What is expected: In the entries that follow, find the line containing "category: Sandbox Evasion", then output exactly every line from the first through that one.

Plain-text document sources:
________________

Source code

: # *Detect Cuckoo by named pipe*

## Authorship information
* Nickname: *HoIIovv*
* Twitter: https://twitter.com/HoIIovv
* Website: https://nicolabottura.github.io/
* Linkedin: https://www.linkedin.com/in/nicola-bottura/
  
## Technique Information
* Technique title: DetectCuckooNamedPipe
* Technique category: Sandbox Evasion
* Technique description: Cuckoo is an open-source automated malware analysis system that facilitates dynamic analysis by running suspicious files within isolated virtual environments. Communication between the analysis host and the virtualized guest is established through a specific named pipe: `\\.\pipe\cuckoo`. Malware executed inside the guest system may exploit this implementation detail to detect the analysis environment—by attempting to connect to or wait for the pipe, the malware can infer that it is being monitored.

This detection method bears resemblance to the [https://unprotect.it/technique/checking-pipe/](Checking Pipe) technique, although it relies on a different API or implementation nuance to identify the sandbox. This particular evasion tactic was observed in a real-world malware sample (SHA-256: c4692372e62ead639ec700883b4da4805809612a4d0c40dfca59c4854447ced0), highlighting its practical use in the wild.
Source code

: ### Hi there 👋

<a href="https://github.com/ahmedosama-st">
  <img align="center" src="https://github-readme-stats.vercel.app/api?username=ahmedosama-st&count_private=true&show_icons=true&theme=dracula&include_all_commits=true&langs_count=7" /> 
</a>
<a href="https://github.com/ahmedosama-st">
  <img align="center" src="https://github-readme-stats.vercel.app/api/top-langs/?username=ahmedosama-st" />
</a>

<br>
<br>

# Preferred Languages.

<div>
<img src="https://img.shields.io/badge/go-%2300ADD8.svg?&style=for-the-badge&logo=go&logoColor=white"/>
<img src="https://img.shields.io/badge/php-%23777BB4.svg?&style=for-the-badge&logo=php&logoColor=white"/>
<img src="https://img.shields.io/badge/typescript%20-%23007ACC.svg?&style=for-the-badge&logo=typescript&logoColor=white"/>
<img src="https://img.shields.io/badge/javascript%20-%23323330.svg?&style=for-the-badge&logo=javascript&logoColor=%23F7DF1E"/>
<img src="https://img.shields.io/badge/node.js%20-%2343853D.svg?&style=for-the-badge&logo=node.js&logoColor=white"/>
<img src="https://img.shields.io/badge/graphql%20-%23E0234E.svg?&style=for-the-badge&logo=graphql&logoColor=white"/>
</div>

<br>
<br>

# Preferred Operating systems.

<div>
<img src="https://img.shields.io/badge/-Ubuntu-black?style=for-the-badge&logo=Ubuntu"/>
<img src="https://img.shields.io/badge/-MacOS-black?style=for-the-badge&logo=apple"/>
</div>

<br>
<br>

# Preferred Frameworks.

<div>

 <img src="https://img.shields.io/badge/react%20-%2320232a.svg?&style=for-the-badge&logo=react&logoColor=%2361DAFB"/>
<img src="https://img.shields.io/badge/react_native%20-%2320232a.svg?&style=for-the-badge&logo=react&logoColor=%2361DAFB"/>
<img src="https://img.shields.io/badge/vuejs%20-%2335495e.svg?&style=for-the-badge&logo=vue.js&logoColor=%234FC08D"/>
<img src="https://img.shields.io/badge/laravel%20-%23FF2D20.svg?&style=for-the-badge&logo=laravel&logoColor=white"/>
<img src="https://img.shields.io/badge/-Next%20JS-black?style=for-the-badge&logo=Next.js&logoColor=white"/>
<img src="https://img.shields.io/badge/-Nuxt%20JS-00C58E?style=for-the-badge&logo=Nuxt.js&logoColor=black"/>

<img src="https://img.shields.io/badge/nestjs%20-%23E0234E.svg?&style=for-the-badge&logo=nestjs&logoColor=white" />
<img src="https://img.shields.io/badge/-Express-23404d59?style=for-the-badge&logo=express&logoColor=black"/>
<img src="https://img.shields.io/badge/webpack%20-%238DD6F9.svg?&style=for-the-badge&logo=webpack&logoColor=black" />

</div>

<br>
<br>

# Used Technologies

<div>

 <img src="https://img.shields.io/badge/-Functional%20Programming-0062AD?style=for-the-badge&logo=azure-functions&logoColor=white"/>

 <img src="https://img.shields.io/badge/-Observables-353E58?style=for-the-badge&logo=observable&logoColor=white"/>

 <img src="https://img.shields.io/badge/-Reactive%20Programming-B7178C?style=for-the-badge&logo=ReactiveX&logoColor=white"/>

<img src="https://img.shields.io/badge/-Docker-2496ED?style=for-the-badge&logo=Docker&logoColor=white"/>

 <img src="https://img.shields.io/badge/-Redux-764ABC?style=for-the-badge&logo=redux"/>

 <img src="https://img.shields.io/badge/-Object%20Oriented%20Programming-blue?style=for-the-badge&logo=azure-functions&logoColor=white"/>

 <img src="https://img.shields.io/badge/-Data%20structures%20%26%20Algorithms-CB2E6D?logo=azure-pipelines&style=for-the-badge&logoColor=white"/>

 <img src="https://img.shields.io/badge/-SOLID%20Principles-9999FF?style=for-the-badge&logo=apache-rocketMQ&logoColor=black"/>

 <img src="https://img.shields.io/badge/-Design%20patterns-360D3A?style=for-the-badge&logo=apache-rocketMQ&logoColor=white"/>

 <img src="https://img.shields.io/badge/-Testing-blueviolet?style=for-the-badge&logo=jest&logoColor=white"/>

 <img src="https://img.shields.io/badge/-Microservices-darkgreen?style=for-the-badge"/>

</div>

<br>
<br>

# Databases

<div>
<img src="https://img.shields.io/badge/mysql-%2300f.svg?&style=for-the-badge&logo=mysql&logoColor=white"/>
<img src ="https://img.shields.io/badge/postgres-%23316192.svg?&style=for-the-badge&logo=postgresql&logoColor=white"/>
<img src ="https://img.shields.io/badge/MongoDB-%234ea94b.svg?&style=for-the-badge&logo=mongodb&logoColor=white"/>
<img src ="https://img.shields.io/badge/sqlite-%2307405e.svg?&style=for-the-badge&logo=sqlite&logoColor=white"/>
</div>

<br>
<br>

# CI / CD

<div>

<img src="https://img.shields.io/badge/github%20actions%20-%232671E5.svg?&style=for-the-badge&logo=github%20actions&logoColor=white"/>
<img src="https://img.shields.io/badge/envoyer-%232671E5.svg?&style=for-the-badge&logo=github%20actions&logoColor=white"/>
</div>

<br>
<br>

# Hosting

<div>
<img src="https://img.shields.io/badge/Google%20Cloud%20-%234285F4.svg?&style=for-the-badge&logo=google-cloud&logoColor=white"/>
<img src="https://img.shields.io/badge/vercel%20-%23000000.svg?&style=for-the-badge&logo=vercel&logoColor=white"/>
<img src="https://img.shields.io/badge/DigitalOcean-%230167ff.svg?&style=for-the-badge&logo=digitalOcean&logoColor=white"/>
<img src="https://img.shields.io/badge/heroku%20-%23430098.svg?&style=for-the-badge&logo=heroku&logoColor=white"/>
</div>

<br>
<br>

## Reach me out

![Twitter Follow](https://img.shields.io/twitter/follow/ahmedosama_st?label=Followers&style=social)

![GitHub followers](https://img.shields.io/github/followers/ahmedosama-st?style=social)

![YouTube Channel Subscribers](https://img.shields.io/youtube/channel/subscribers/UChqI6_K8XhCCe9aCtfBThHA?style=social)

________________

Exercise response:
Source code

: # *Detect Cuckoo by named pipe*

## Authorship information
* Nickname: *HoIIovv*
* Twitter: https://twitter.com/HoIIovv
* Website: https://nicolabottura.github.io/
* Linkedin: https://www.linkedin.com/in/nicola-bottura/
  
## Technique Information
* Technique title: DetectCuckooNamedPipe
* Technique category: Sandbox Evasion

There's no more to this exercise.